TASK ITEM:
Search the records for the string "problems", and show each line where it appears.

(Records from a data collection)
== Segment start ==
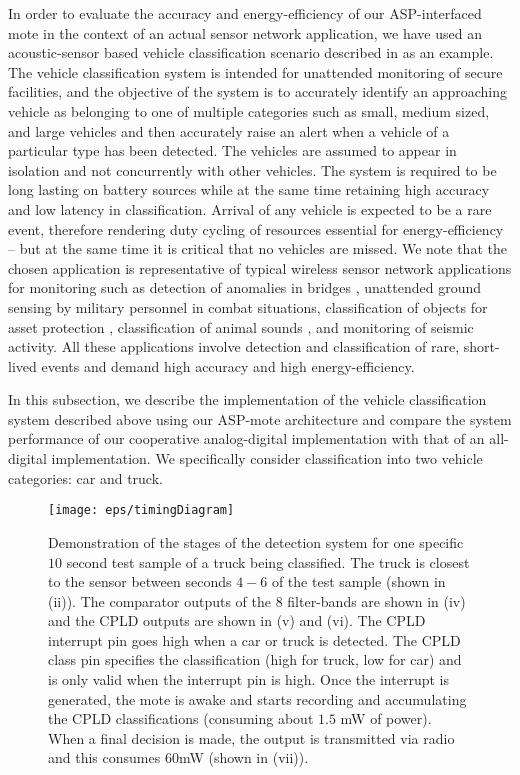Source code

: In order to evaluate the accuracy and energy-efficiency of our ASP-interfaced mote in the context of an actual sensor network application, we have used an acoustic-sensor based vehicle classification scenario described in \cite{lanl} as an example. The vehicle classification system is intended for unattended monitoring of secure facilities, and the objective of the system is to accurately identify an approaching vehicle as belonging to one of multiple categories such as small, medium sized, and large vehicles and then accurately raise an alert when a vehicle of a particular type has been detected. The vehicles are assumed to appear in isolation and not concurrently with other vehicles. The system is required to be long lasting on battery sources while at the same time retaining high accuracy and low latency in classification. Arrival of any vehicle is expected to be a rare event, therefore rendering duty cycling of resources essential for energy-efficiency -- but at the same time it is critical that no vehicles are missed. We note that the chosen application is representative of typical wireless sensor network applications for monitoring such as detection of anomalies in bridges \cite{struct_rice}, unattended ground sensing by military personnel in combat situations, classification of objects for asset protection \cite{lites}, classification of animal sounds \cite{acoustic_frogs}, and monitoring of seismic activity. All these applications involve detection and classification of rare, short-lived events and demand high accuracy and high energy-efficiency. 

In this subsection, we describe the implementation of the vehicle classification system described above using our ASP-mote architecture and compare the system performance of our cooperative analog-digital implementation with that of an all-digital implementation. We specifically consider classification into two vehicle categories: car and truck.

\begin{figure}[tp]
  \begin{center}
    \texttt{[image: eps/timingDiagram]}
    \caption{Demonstration of the stages of the detection system for one specific $10$ second test sample of a truck being classified. The truck is closest to the sensor between seconds $4-6$ of the test sample (shown in (ii)). The comparator outputs of the $8$ filter-bands are shown in (iv) and the CPLD outputs are shown in (v) and (vi). The CPLD interrupt pin goes high when a car or truck is detected. The CPLD class pin specifies the classification (high for truck, low for car) and is only valid when the interrupt pin is high.  Once the interrupt is generated, the mote is awake and starts recording and accumulating the CPLD classifications (consuming about $1.5$ mW of power). When a final decision is made, the output is transmitted via radio and this consumes $60$mW (shown in (vii)).}
    \label{truck}
  \end{center}
\end{figure}

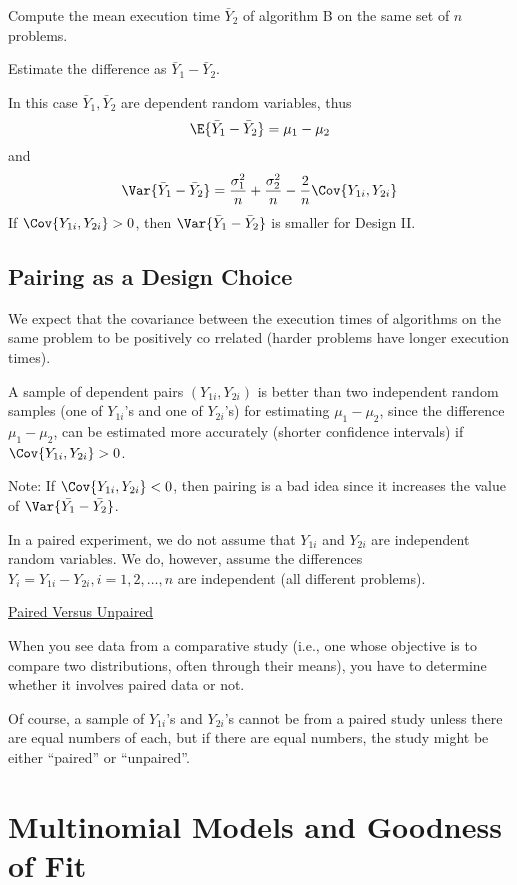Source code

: Compute the mean execution time $\bar{Y}_{2}$ of algorithm B on the same set of $n$ problems.

Estimate the difference as $\bar{Y}_{1}-\bar{Y}_{2}$.

In this case $\bar{Y}_{1}, \bar{Y}_{2}$ are dependent random variables, thus
\[\E{\bar{Y}_{1}-\bar{Y}_{2}}=\mu_{1}-\mu_{2}\]
and
\[\Var{\bar{Y}_{1}-\bar{Y}_{2}}
    =\frac{\sigma_{1}^{2}}{n}+
    \frac{\sigma_{2}^{2}}{n}-\frac{2}{n}
    \Cov{Y_{1 i}, Y_{2 i}}
\]
If $ \Cov{Y_{1 i}, Y_{2 i}}>0$,
then $ \Var{\bar{Y}_{1}-\bar{Y}_{2}}$ is smaller for Design II\@.

\subsection{Pairing as a Design Choice}

We expect that the covariance between the execution times of algorithms on the same problem to be
positively co rrelated (harder problems have longer execution times).

A sample of dependent pairs $\left(Y_{1 i}, Y_{2 i}\right)$ is better than two
independent random samples (one of $Y_{1 i}$'s and one of $Y_{2 i}$'s) for
estimating $\mu_{1}-\mu_{2}$, since the difference $\mu_{1}-\mu_{2}$,
can be estimated more accurately (shorter confidence intervals)
if $\Cov{Y_{1 i}, Y_{2 i}}>0$.

Note: If $\Cov{Y_{1 i}, Y_{2 i}}<0$,
then pairing is a bad idea since it increases the value of
$\Var{\bar{Y_{1}}-\bar{Y_{2}}}$.

In a paired experiment, we do not
assume that $Y_{1 i}$ and $Y_{2 i}$ are independent random variables.
We do, however, assume the differences $Y_{i}=Y_{1 i}-Y_{2 i}, i=1,2, \ldots, n$
are independent (all different problems).

\underline{Paired Versus Unpaired}

When you see data from a comparative study (i.e., one
whose objective is to compare two distributions, often through their means),
you have to determine whether it involves paired data or not.

Of course, a sample of $Y_{1 i}$'s and $Y_{2 i}$'s cannot be
from a paired study unless there are equal numbers of each, but
if there are equal numbers, the study might be either ``paired'' or
``unpaired''.

\section{Multinomial Models and Goodness of Fit}
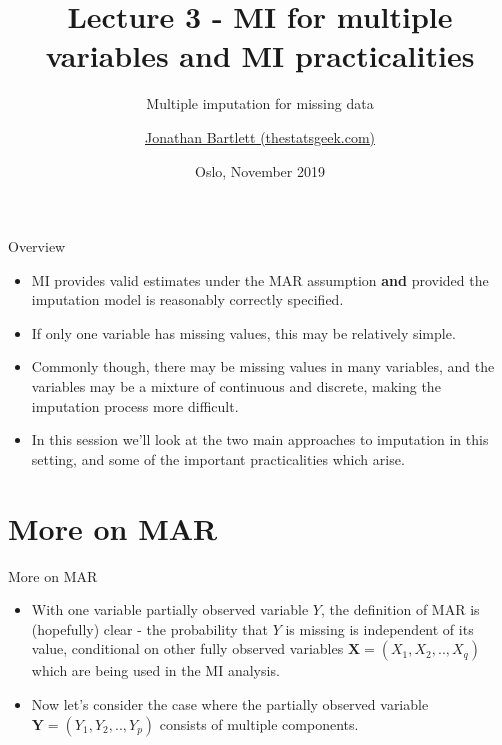 \documentclass[ignorenonframetext,]{beamer}
\title{Lecture 3 - MI for multiple variables and MI practicalities}
\subtitle{Multiple imputation for missing data}
\author{\href{https://thestatsgeek.com}{Jonathan Bartlett (thestatsgeek.com)}}
\date{Oslo, November 2019}
\providecommand{\tightlist}{%
  \setlength{\itemsep}{0pt}\setlength{\parskip}{0pt}}
\begin{document}
\frame{\titlepage}

\begin{frame}
\tableofcontents[hideallsubsections]
\end{frame}
\begin{frame}{Overview}
\protect\hypertarget{overview}{}

\begin{itemize}
\tightlist
\item
  MI provides valid estimates under the MAR assumption \textbf{and}
  provided the imputation model is reasonably correctly specified.
\item
  If only one variable has missing values, this may be relatively
  simple.
\item
  Commonly though, there may be missing values in many variables, and
  the variables may be a mixture of continuous and discrete, making the
  imputation process more difficult.
\item
  In this session we'll look at the two main approaches to imputation in
  this setting, and some of the important practicalities which arise.
\end{itemize}

\end{frame}

\hypertarget{more-on-mar}{%
\section{More on MAR}\label{more-on-mar}}

\begin{frame}{More on MAR}
\protect\hypertarget{more-on-mar-1}{}

\begin{itemize}
\tightlist
\item
  With one variable partially observed variable \(Y\), the definition of
  MAR is (hopefully) clear - the probability that \(Y\) is missing is
  independent of its value, conditional on other fully observed
  variables \(\mathbf X=(X_{1},X_{2},..,X_{q})\) which are being used in
  the MI analysis.
\item
  Now let's consider the case where the partially observed variable
  \(\mathbf Y=(Y_{1},Y_{2},..,Y_{p})\) consists of multiple components.
\end{itemize}

\end{frame}
\end{document}
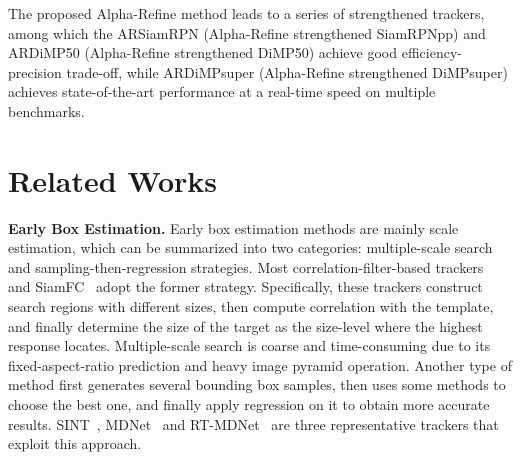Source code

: \documentclass[final]{cvpr}
\begin{document}
The proposed Alpha-Refine method leads to a series of strengthened trackers, among which the ARSiamRPN (Alpha-Refine strengthened SiamRPNpp) and ARDiMP50 (Alpha-Refine strengthened DiMP50) achieve good efficiency-precision trade-off, while ARDiMPsuper (Alpha-Refine strengthened DiMPsuper) achieves state-of-the-art performance at a real-time speed on multiple benchmarks.

\section{Related Works}
{\noindent \textbf{Early Box Estimation.}} Early box estimation methods are mainly scale estimation, 
which can be summarized into two categories:
multiple-scale search and sampling-then-regression strategies. 
Most correlation-filter-based trackers ~\cite{KCF,ECO,DRT} and SiamFC~\cite{SiameseFC} adopt the former strategy. 
Specifically, these trackers construct search regions with different sizes, then compute correlation with the template,
and finally determine the size of the target as the size-level where the highest response locates. 
Multiple-scale search is coarse and time-consuming due to its fixed-aspect-ratio prediction and heavy image pyramid 
operation. 
Another type of method first generates several bounding box samples, then uses some methods to choose 
the best one, and finally apply regression on it to obtain more accurate results. 
SINT~\cite{SINT}, MDNet~\cite{MDNet} and RT-MDNet~\cite{RTMDNet} are three representative trackers 
that exploit this approach. 
\end{document}
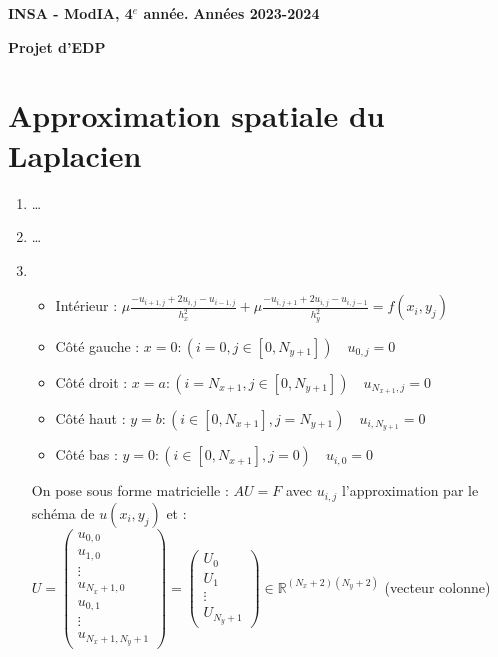 \documentclass[12pt,a4paper]{article}
\newcommand{\entete}{
    \noindent\textbf{INSA - ModIA, 4$^e$ année.}
    \hfill \textbf{Années 2023-2024}
    
    \begin{center}
        \textbf{\LARGE Projet d'EDP}
    \end{center}
}
\begin{document}
\entete

\vspace{0.5cm}


\section*{Approximation spatiale du Laplacien}

\begin{enumerate}
    \item \dots
    \item \dots
    

    \item \begin{itemize}
        \item Intérieur : $\mu \frac{-u_{i+1, j} + 2u_{i,j} - u_{i-1,j}}{h_x^2} + \mu \frac{-u_{i, j+1} + 2u_{i,j} - u_{i,j-1}}{h_y^2} = f(x_i, y_j)$
        \item Côté gauche : $x = 0 :(i = 0, j \in [0, N_{y+1}]) \quad u_{0, j} = 0$
        \item Côté droit : $x = a :(i = N_{x+1}, j \in [0, N_{y+1}]) \quad u_{N_{x+1}, j} = 0$
        \item Côté haut : $y = b :(i \in [0, N_{x+1}], j = N_{y+1}) \quad u_{i, N_{y+1}} = 0$
        \item Côté bas : $y = 0 :(i \in [0, N_{x+1}], j = 0) \quad u_{i, 0} = 0$
    \end{itemize}

    On pose sous forme matricielle : $AU = F$ avec $u_{i,j}$ l'approximation par le schéma de $u(x_i, y_j)$ et :\\

    $U = \begin{pmatrix}
        u_{0,0} \\
        u_{1,0} \\
        \vdots \\
        u_{N_x+1,0} \\
        u_{0,1} \\
        \vdots \\
        u_{N_x+1,N_y+1}
    \end{pmatrix} = \begin{pmatrix}
        U_0 \\
        U_1 \\
        \vdots \\
        U_{N_y+1}
        \end{pmatrix} \in \mathbb{R}^{(N_x+2)(N_y+2)}$ (vecteur colonne)\\


\end{enumerate}
\end{document}
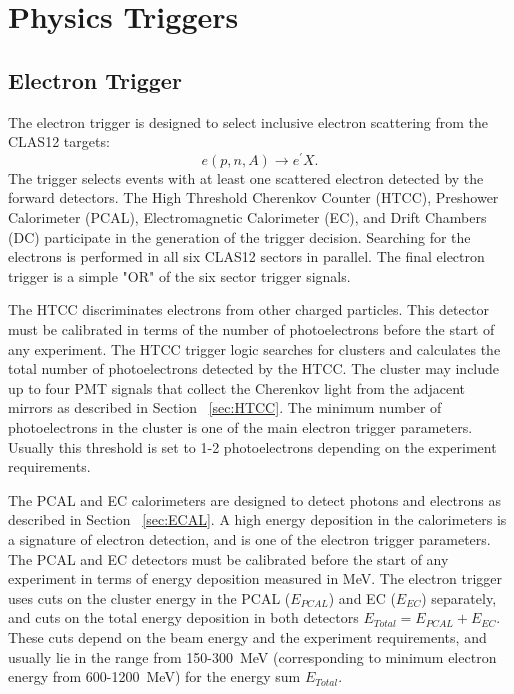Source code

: 
\section{Physics Triggers}
\label{sec:physics_triggers}


\subsection{Electron Trigger}
\label{sec:electron_trigger}

The electron trigger is designed to select inclusive electron scattering from the CLAS12 targets:
\begin{equation}
e(p,n,A)\rightarrow e^\prime X.
\label{eqn:electron}
\end{equation}
\noindent
The trigger  selects  events with at least one scattered electron detected by the forward detectors. The High Threshold Cherenkov Counter (HTCC),  Preshower Calorimeter (PCAL),  Electromagnetic Calorimeter (EC), and Drift Chambers (DC) participate in the generation of the trigger decision. Searching for the electrons is performed  in all six CLAS12 sectors in parallel. The final electron trigger is  a simple "OR" of the six sector trigger signals.

The HTCC discriminates electrons from other charged particles. This detector must be calibrated in terms of the number of photoelectrons before the start of any experiment. The HTCC trigger logic  searches for clusters and calculates the total number of  photoelectrons  detected by the HTCC. The cluster may include up to four PMT signals that collect the Cherenkov light from the adjacent mirrors as described in Section ~\ref{sec:HTCC}. The minimum number of  photoelectrons in the cluster  is one of the main electron trigger parameters. Usually this threshold is set to 1-2 photoelectrons depending on the experiment requirements.

The PCAL and EC calorimeters are designed to detect photons and electrons as described in Section ~\ref{sec:ECAL}. A high energy deposition in the calorimeters is a signature of electron detection, and is one of the electron trigger parameters. The PCAL and EC detectors must be calibrated before the start of any experiment in terms of energy deposition measured in MeV. The electron trigger uses cuts on the cluster energy in the PCAL ($E_{PCAL}$) and EC ($E_{EC}$) separately, and cuts on the total energy deposition in both detectors $E_{Total}=E_{PCAL}+E_{EC}$.
These cuts   depend  on the beam energy and the experiment requirements, and usually lie in the range from  150-300~MeV (corresponding to minimum electron energy from 600-1200~MeV) for the energy sum $E_{Total}$.

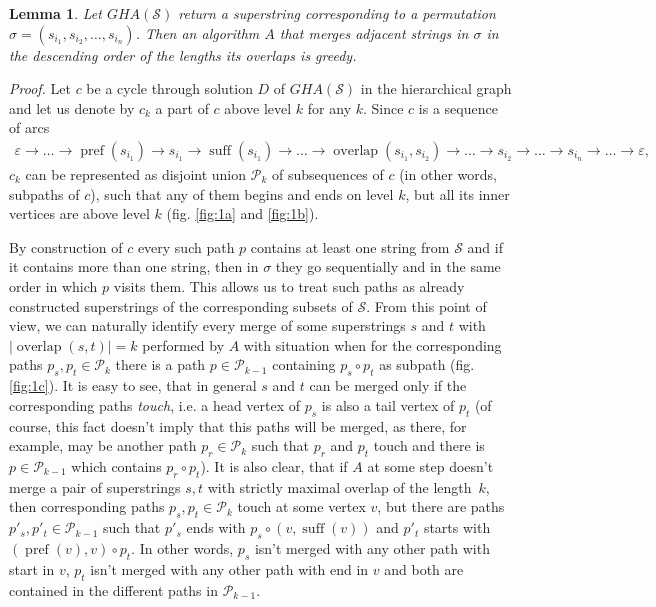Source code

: \documentclass[11pt]{article}
\newtheorem{lem}{Lemma}
\DeclareMathOperator{\suff}{suff}
\DeclareMathOperator{\pref}{pref}
\DeclareMathOperator{\overlap}{overlap}
\begin{document}
	\begin{lem}
		Let $GHA(\mathcal{S})$ return a superstring corresponding to a permutation $\sigma = (s_{i_1}, s_{i_2}, \dots, s_{i_n})$. Then an algorithm $A$ that merges adjacent strings in $\sigma$ in the descending order of the lengths its overlaps is greedy.
	\end{lem}
	{\em Proof.} Let $c$ be a cycle through solution $D$ of $GHA(\mathcal{S})$ in the hierarchical graph and let us denote by $c_k$ a part of $c$ above level $k$ for any $k$. Since $c$ is a sequence of arcs
	\begin{gather*}
		\varepsilon \to \dots \to \pref(s_{i_1}) \to s_{i_1} \to \suff(s_{i_1}) \to \dots \to \overlap(s_{i_1}, s_{i_2}) \to \dots \to s_{i_2} \to \dots \to s_{i_n} \to \dots \to \varepsilon,
	\end{gather*}
	$c_k$ can be represented as disjoint union $\mathcal{P}_k$ of subsequences of $c$ (in other words, subpaths of $c$), such that any of them begins and ends on level $k$, but all its inner vertices are above level $k$ (fig. \ref{fig:1a} and \ref{fig:1b}).
	
	By construction of $c$ every such path $p$ contains at least one string from $\mathcal{S}$ and if it contains more than one string, then in $\sigma$ they go sequentially and in the same order in which $p$ visits them. This allows us to treat such paths as already constructed superstrings of the corresponding subsets of $\mathcal{S}$. From this point of view, we can naturally identify every merge of  some superstrings $s$ and $t$ with $|\overlap(s,t)| = k$ performed by $A$ with situation when for the corresponding paths $p_s, p_t \in \mathcal{P}_k$ there is a path $p \in \mathcal{P}_{k-1}$ containing $p_s \circ p_t$ as subpath (fig. \ref{fig:1c}). It is easy to see, that in general $s$ and $t$ can be merged only if the corresponding paths {\em touch}, i.e. a head vertex of $p_s$ is also a tail vertex of  $p_t$ (of course, this fact doesn't imply that this paths will be merged, as there, for example, may be another path $p_r \in \mathcal{P}_k$ such that $p_r$ and $p_t$ touch and there is $p \in \mathcal{P}_{k-1}$ which contains $p_r \circ p_t$). It is also clear, that if $A$ at some step doesn't merge a pair of superstrings $s, t$ with strictly maximal overlap of the length~$k$, then corresponding paths $p_s, p_t \in \mathcal{P}_k$ touch at some vertex $v$, but there are paths $p'_s, p'_t \in \mathcal{P}_{k-1}$ such that $p'_s$ ends with $p_s \circ (v, \suff(v))$ and $p'_t$ starts with $(\pref(v), v) \circ p_t$. In other words, $p_s$ isn't merged with any other path with start in $v$, $p_t$ isn't merged with any other path with end in $v$ and both are contained in the different paths in $\mathcal{P}_{k-1}$.
	
\end{document}
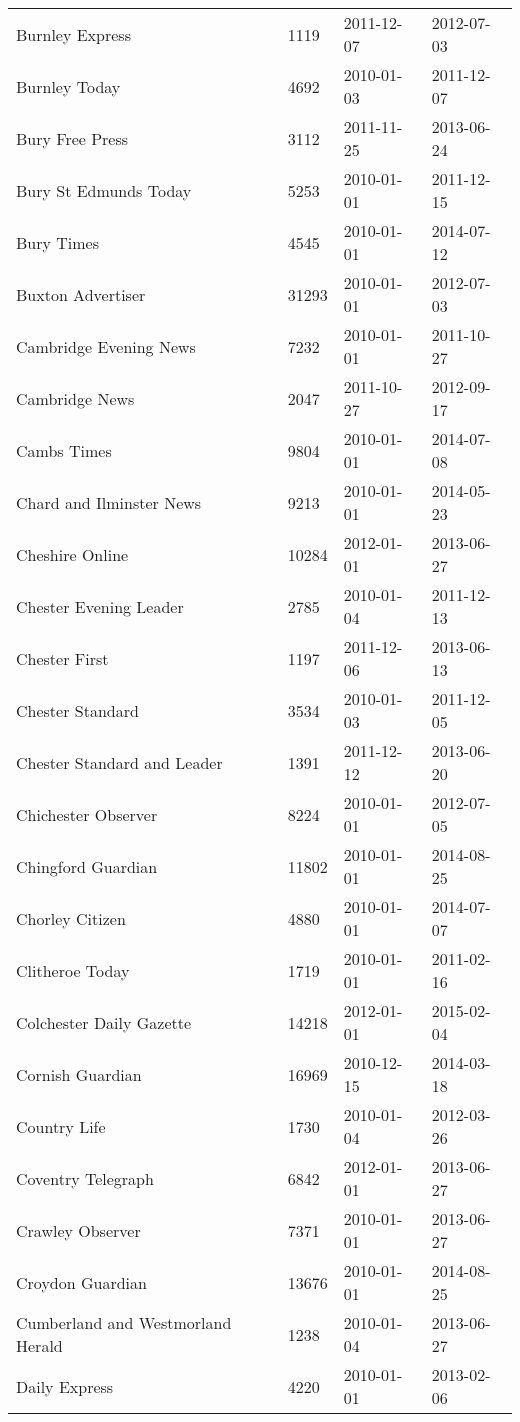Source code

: \begin{longtable}{p{}p{}p{}p{}}
  Burnley Express & 1119 & 2011-12-07 & 2012-07-03 \\ 
  Burnley Today & 4692 & 2010-01-03 & 2011-12-07 \\ 
  Bury Free Press & 3112 & 2011-11-25 & 2013-06-24 \\ 
  Bury St Edmunds Today & 5253 & 2010-01-01 & 2011-12-15 \\ 
  Bury Times & 4545 & 2010-01-01 & 2014-07-12 \\ 
  Buxton Advertiser & 31293 & 2010-01-01 & 2012-07-03 \\ 
  Cambridge Evening News & 7232 & 2010-01-01 & 2011-10-27 \\ 
  Cambridge News & 2047 & 2011-10-27 & 2012-09-17 \\ 
  Cambs Times & 9804 & 2010-01-01 & 2014-07-08 \\ 
  Chard and Ilminster News & 9213 & 2010-01-01 & 2014-05-23 \\ 
  Cheshire Online & 10284 & 2012-01-01 & 2013-06-27 \\ 
  Chester Evening Leader & 2785 & 2010-01-04 & 2011-12-13 \\ 
  Chester First & 1197 & 2011-12-06 & 2013-06-13 \\ 
  Chester Standard & 3534 & 2010-01-03 & 2011-12-05 \\ 
  Chester Standard and Leader & 1391 & 2011-12-12 & 2013-06-20 \\ 
  Chichester Observer & 8224 & 2010-01-01 & 2012-07-05 \\ 
  Chingford Guardian & 11802 & 2010-01-01 & 2014-08-25 \\ 
  Chorley Citizen & 4880 & 2010-01-01 & 2014-07-07 \\ 
  Clitheroe Today & 1719 & 2010-01-01 & 2011-02-16 \\ 
  Colchester Daily Gazette & 14218 & 2012-01-01 & 2015-02-04 \\ 
  Cornish Guardian & 16969 & 2010-12-15 & 2014-03-18 \\ 
  Country Life & 1730 & 2010-01-04 & 2012-03-26 \\ 
  Coventry Telegraph & 6842 & 2012-01-01 & 2013-06-27 \\ 
  Crawley Observer & 7371 & 2010-01-01 & 2013-06-27 \\ 
  Croydon Guardian & 13676 & 2010-01-01 & 2014-08-25 \\ 
  Cumberland and Westmorland Herald & 1238 & 2010-01-04 & 2013-06-27 \\ 
  Daily Express & 4220 & 2010-01-01 & 2013-02-06 \\ 

\end{longtable}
== Segment end ==
SOLUTION TO THE PROBLEM:
: Compute the mean execution time $\bar{Y}_{2}$ of algorithm B on the same set of $n$ problems.
positively co rrelated (harder problems have longer execution times).
are independent (all different problems).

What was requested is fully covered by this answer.